▶ _TASK DESCRIPTION_
Every line of the entries below that includes "integer" belongs in the answer, copied as written.

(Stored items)
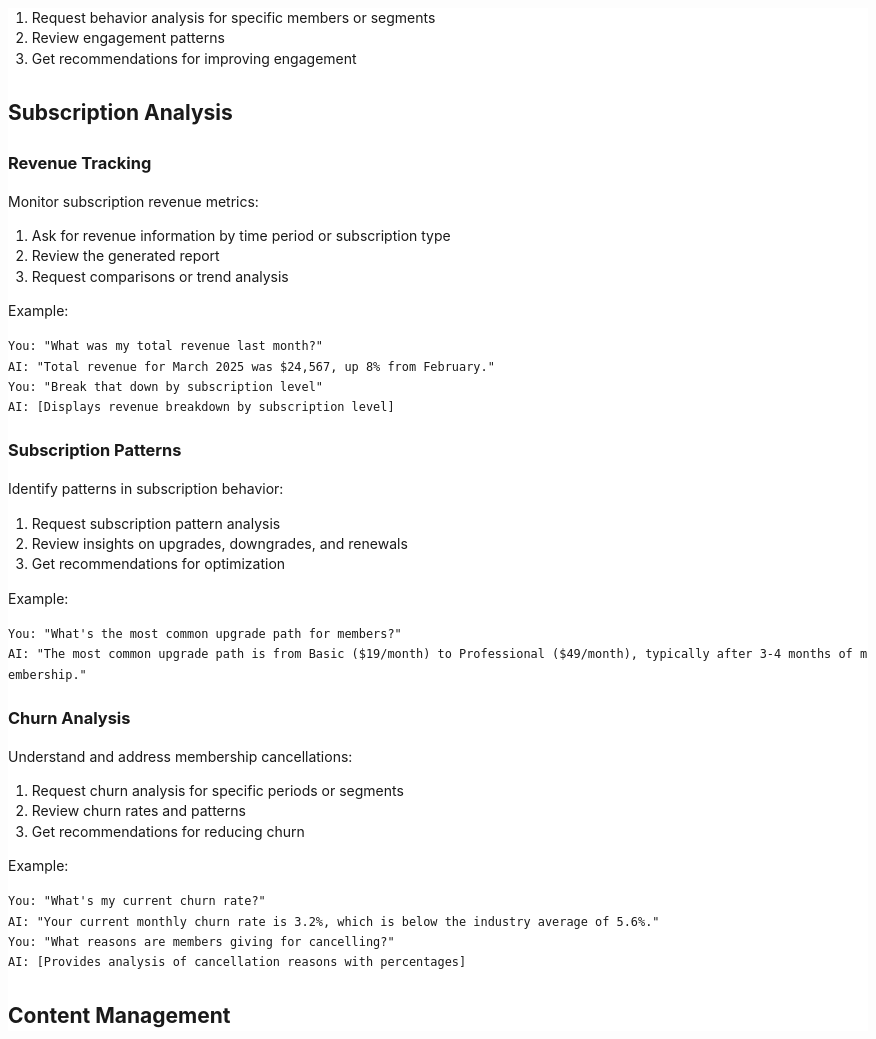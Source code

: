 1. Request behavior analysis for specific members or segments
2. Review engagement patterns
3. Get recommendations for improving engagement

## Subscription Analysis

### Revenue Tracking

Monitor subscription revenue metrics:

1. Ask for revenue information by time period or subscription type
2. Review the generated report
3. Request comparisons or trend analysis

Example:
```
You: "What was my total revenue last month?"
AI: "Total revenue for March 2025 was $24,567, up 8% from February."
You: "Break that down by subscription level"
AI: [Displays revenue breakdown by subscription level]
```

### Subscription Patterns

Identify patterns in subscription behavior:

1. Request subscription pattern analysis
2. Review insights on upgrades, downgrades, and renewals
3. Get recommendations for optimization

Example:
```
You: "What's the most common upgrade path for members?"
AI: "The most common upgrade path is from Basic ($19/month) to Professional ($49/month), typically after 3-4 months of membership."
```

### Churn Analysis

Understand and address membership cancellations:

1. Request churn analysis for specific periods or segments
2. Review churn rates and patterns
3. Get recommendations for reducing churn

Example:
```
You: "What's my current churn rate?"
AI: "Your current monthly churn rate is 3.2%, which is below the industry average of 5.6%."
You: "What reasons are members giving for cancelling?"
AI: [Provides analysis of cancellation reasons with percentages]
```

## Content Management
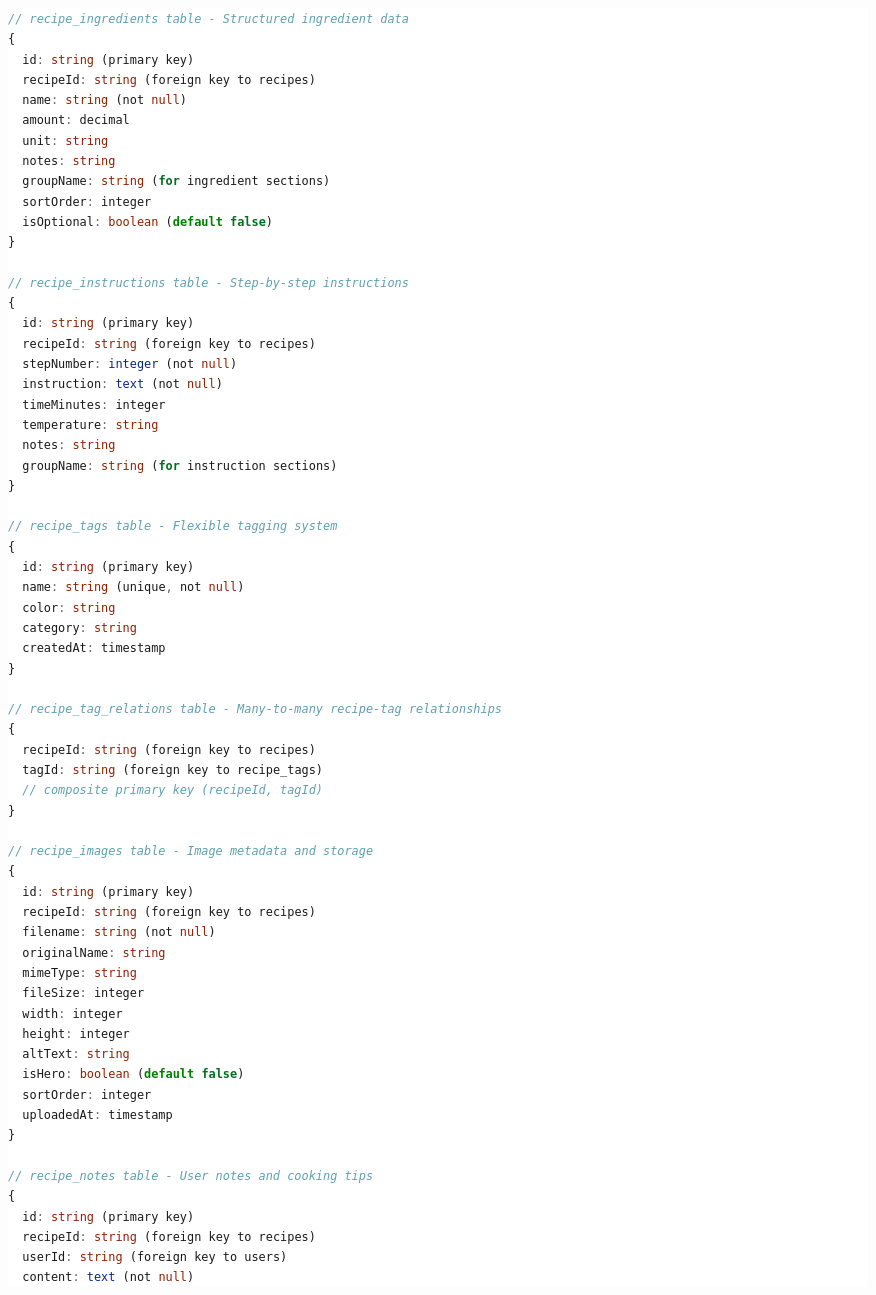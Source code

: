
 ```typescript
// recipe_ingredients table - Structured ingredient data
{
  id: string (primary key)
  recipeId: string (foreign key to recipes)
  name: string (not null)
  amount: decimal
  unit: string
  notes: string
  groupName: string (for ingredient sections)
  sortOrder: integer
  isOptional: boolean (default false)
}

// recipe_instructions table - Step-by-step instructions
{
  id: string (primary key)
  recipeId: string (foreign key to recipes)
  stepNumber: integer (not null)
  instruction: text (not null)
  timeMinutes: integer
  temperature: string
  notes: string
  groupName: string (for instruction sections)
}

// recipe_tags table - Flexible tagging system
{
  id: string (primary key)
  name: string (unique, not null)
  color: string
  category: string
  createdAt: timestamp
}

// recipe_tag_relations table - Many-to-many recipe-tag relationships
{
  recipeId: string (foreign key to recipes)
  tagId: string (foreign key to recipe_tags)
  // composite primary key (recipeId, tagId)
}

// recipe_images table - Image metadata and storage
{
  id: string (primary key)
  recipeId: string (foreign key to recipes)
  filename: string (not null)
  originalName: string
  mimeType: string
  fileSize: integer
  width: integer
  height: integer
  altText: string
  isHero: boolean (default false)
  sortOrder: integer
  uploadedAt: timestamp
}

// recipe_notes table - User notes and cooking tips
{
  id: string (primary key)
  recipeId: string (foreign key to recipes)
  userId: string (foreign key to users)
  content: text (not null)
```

▶ _WRITTEN SOLUTION_
  sortOrder: integer
  stepNumber: integer (not null)
  timeMinutes: integer
  fileSize: integer
  width: integer
  height: integer
  sortOrder: integer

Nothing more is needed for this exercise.